- _DATA FOR THIS TASK_:
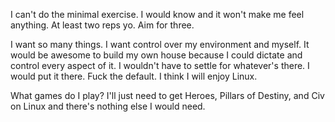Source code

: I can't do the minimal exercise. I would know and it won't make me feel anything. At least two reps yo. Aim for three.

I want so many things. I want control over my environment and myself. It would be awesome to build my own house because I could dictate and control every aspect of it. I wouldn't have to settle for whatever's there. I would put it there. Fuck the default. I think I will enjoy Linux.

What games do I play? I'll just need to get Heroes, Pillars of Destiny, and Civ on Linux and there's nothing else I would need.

---

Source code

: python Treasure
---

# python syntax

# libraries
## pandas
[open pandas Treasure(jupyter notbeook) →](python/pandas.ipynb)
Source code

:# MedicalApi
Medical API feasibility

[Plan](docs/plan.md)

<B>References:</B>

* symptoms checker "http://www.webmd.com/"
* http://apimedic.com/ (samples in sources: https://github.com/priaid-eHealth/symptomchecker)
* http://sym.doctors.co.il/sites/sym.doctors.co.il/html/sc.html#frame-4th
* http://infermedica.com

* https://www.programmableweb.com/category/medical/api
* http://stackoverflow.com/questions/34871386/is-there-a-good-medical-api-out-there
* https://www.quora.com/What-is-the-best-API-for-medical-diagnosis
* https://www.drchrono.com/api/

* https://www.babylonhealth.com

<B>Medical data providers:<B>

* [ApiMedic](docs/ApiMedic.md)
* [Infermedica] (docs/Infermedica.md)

---

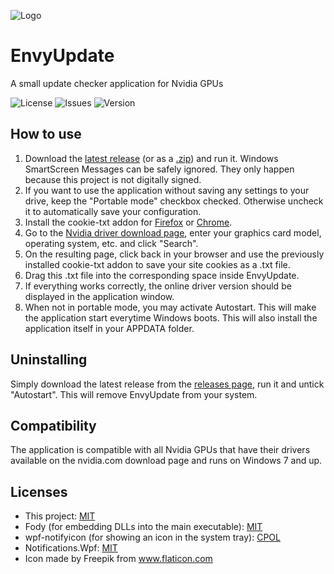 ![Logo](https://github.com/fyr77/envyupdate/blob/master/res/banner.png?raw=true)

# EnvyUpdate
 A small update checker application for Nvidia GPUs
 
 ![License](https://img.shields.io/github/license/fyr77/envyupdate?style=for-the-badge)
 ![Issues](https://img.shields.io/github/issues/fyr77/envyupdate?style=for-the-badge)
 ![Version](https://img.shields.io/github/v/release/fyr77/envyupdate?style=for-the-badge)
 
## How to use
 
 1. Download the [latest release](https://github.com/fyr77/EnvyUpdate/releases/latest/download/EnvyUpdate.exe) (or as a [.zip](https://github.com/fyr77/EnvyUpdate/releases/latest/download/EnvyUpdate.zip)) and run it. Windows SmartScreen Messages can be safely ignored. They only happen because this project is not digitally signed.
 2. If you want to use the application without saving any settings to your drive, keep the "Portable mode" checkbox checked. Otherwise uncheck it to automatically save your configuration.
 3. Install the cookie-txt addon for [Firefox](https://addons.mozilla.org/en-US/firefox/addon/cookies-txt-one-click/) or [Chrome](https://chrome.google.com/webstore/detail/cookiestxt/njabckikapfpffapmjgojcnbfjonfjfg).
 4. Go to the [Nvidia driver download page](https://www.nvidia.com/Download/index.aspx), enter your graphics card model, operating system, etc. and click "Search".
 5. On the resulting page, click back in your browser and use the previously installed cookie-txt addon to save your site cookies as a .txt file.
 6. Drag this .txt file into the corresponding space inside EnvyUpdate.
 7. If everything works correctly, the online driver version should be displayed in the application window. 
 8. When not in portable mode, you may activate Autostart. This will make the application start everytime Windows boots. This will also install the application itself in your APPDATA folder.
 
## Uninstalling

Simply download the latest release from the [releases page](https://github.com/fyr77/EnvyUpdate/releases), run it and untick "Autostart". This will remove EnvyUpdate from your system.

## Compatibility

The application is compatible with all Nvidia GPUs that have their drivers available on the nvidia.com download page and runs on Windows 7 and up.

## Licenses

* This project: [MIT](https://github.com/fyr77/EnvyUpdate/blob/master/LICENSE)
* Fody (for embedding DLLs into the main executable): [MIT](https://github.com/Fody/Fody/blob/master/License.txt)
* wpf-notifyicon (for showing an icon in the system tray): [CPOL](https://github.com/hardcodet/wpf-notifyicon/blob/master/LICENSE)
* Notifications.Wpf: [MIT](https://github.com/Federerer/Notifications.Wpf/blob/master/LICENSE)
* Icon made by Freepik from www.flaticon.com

- _ASSIGNMENT_: Find each line of the data above that holds the word "shields", then copy it.

- _OUTPUT OF THE TASK_:
 ![License](https://img.shields.io/github/license/fyr77/envyupdate?style=for-the-badge)
 ![Issues](https://img.shields.io/github/issues/fyr77/envyupdate?style=for-the-badge)
 ![Version](https://img.shields.io/github/v/release/fyr77/envyupdate?style=for-the-badge)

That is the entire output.